CONVERSATIONS WITH THE GREAT MOVIEMAKERS OF HOLLYWOOD'S GOLDEN AGE at the Amercian Film Institute: Part 1

This Vintage Books paperback from 2007 edited by George Stevens, Jr. was originally published by Knopf in 2006. Containing transcripts of American Film Institute seminar interviews with the greatest film makers of the 20th c., it is a must read for anyone who wants a greater understanding of how movies are made and the kind of personality it takes to get it done. The only shortcoming for me is that some of the technical explanations of things like lighting effects were hard for me to understand.

First among the 32 subjects:

HAROLD LLOYD (1969 seminar)

I remember watching silent movies with Charlie Chaplin on Channel 13 during the summer in the '60s and maybe some Buster Keaton. Why was the third master of the form, Harold Lloyd, never shown? Lloyd reveals that he wanted $300,000 for two showings so this certainly kept him off PBS. Lloyd retained control of his work and actually financed his own pictures.

Bill Irwin's great silent characters, Christopher Reeve as Clark Kent, these are the descendants of Lloyd's brand of comedy, the man who unexpectedly gets the jump on his persecutors.
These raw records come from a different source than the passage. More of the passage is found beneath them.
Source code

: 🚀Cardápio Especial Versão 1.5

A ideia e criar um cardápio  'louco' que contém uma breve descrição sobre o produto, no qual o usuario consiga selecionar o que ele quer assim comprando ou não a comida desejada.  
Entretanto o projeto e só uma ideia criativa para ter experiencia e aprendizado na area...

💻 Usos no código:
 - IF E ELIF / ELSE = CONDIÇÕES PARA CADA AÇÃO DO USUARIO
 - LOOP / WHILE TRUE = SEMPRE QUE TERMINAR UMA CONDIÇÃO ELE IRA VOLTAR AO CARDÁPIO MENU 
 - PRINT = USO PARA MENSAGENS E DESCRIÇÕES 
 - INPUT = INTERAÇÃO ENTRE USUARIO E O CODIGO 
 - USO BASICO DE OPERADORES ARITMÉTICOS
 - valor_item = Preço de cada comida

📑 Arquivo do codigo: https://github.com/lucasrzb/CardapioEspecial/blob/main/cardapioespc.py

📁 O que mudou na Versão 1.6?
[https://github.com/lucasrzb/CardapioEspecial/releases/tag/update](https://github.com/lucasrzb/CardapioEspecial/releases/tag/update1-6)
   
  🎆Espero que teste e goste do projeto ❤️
Like most comedies, his films play better in a theater as I witnessed in a showing of GRANDMA'S BOY, AN EASTERN WESTERNER, and FEET FIRST at the Film Forum. GRANDMA'S BOY is about a cowardly boy in 1922 who is given his grandfather's lucky charm by his grandmother. Gramps was a Civil War hero and this lucky charm made him invincible. Harold finds out that it takes more than a lucky charm to make a man brave and strong. To put the Civil War in historical perspective, the woman who played Grandma was an actress named Anna Townsend, who was born in 1845!

In 1969, Stevens asked Lloyd about rereleasing GRANDMA'S BOY. Lloyd thought that the general public didn't want to see his pictures so he took them to colleges, where the "response was tremendous." Like the lady who was asked how she like Hamlet ["it was nice but there were so many cliches"], Lloyd's gags, such as climbing buildings, hanging from heights, and getting the upper hand on bullies are timeless and show up in just about every successful comedy, whether it's Lucille Ball, the Home Alone kid, or Adam Sandler.